Chapter 4 - The Molecular Composition of Humus Carbon: Recalcitrance and Reactivity in Soils

Abstract

The importance of soil humus carbon in the ecological and environmental domains can be hardly overestimated. The complex and heterogeneous chemical nature of the soil Humeome has for a long time baffled the development of man-made technologies for the control of soil carbon. A new paradigm was introduced in the early years of the millennium that viewed soil humus as a supramolecular association of small molecules derived from the abiotic and biotic degradation of dead cells in soil. This chapter reports on the recent advances that established a general consensus around this new chemical understanding of soil humus. Based on this new paradigm, a sequential chemical fractionation of the soil Humeome was recently introduced, by which homogeneous fractions are progressively obtained without deliberately breaking carbon-carbon bonds in humic molecules and are then subjected to structural determination by advanced NMR spectroscopy and mass-spectrometry. This Humeomics technique promises to finally allow the molecular mapping of soil humus in different soil types and explain the effects of different soil-management practices on soil carbon dynamics. The supramolecular nature of the soil Humeome and its molecular unraveling by Humeomics have also contributed to explain its recalcitrance in soil and the so-far vague concept of humification. The latter should be intended as the progressive accumulation of hydrophobic molecular components, which are no longer biotically accessible because they are rapidly partitioned from liquid to the solid soil phases due to thermodynamic reasons.
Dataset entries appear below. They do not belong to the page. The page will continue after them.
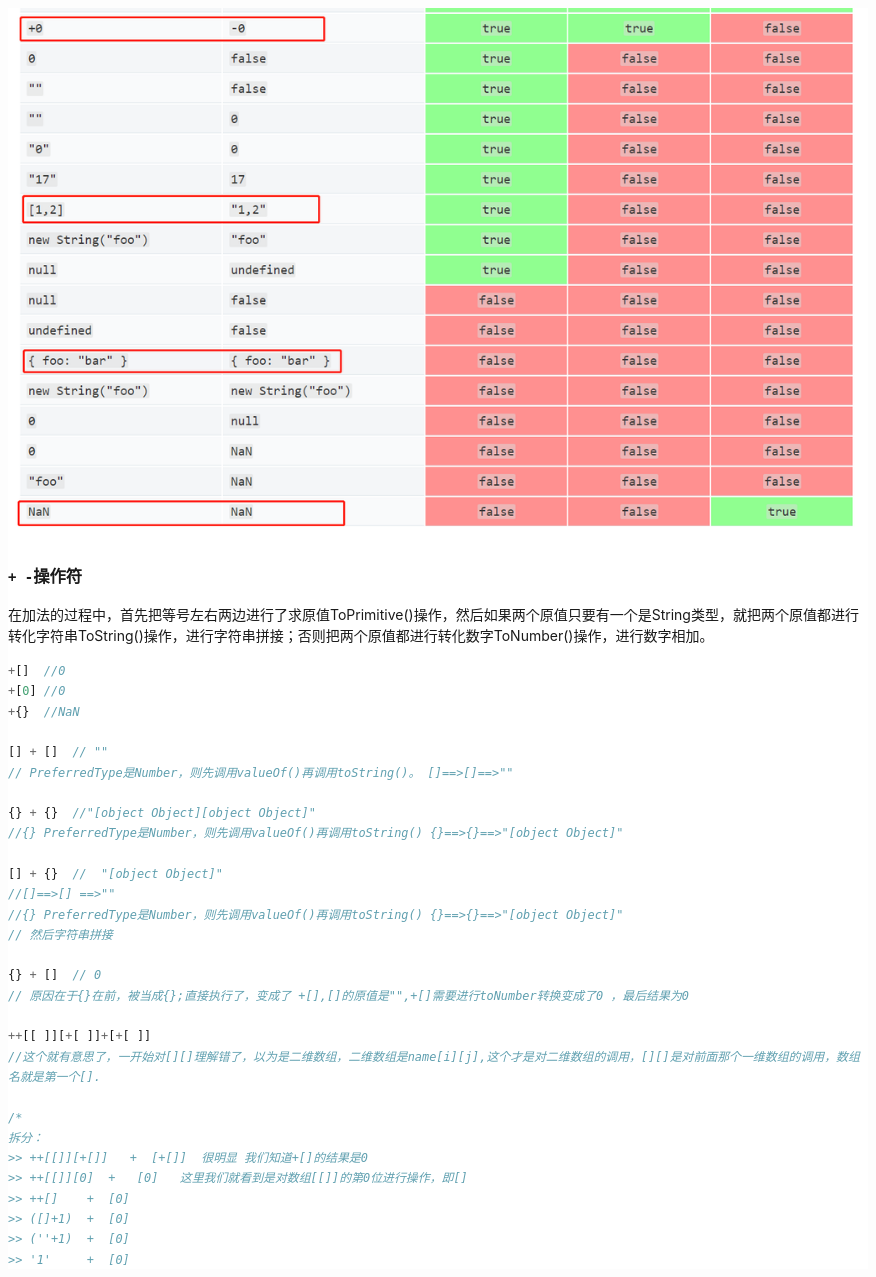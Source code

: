![](/assets/===.png)

### `+ -`操作符

在加法的过程中，首先把等号左右两边进行了求原值ToPrimitive()操作，然后如果两个原值只要有一个是String类型，就把两个原值都进行转化字符串ToString()操作，进行字符串拼接；否则把两个原值都进行转化数字ToNumber()操作，进行数字相加。

```js
+[]  //0
+[0] //0
+{}  //NaN

[] + []  // ""
// PreferredType是Number，则先调用valueOf()再调用toString()。 []==>[]==>""

{} + {}  //"[object Object][object Object]"
//{} PreferredType是Number，则先调用valueOf()再调用toString() {}==>{}==>"[object Object]"

[] + {}  //  "[object Object]"
//[]==>[] ==>""
//{} PreferredType是Number，则先调用valueOf()再调用toString() {}==>{}==>"[object Object]"
// 然后字符串拼接

{} + []  // 0
// 原因在于{}在前，被当成{};直接执行了，变成了 +[],[]的原值是"",+[]需要进行toNumber转换变成了0 ，最后结果为0

++[[ ]][+[ ]]+[+[ ]]
//这个就有意思了，一开始对[][]理解错了，以为是二维数组，二维数组是name[i][j],这个才是对二维数组的调用，[][]是对前面那个一维数组的调用，数组名就是第一个[].

/*
拆分：
>> ++[[]][+[]]   +  [+[]]  很明显 我们知道+[]的结果是0
>> ++[[]][0]  +   [0]   这里我们就看到是对数组[[]]的第0位进行操作，即[]
>> ++[]    +  [0]
>> ([]+1)  +  [0]
>> (''+1)  +  [0]
>> '1'     +  [0]
```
The new awareness on the composition and conformational arrangement of the soil Humeome has prompted the application of an in situ photo-oxidative technique under a biomimetic catalysis that enables the oligomerization of humic molecules, thereby not only improving soil structural stability but also sequestering carbon in soil to an extent never matched by any other technique aimed to stabilize carbon in soil. It is expected that the innovative perspectives on the soil Humeome highlighted here may serve to enlarge the potentials of sustainable agriculture and develop new environmental technologies.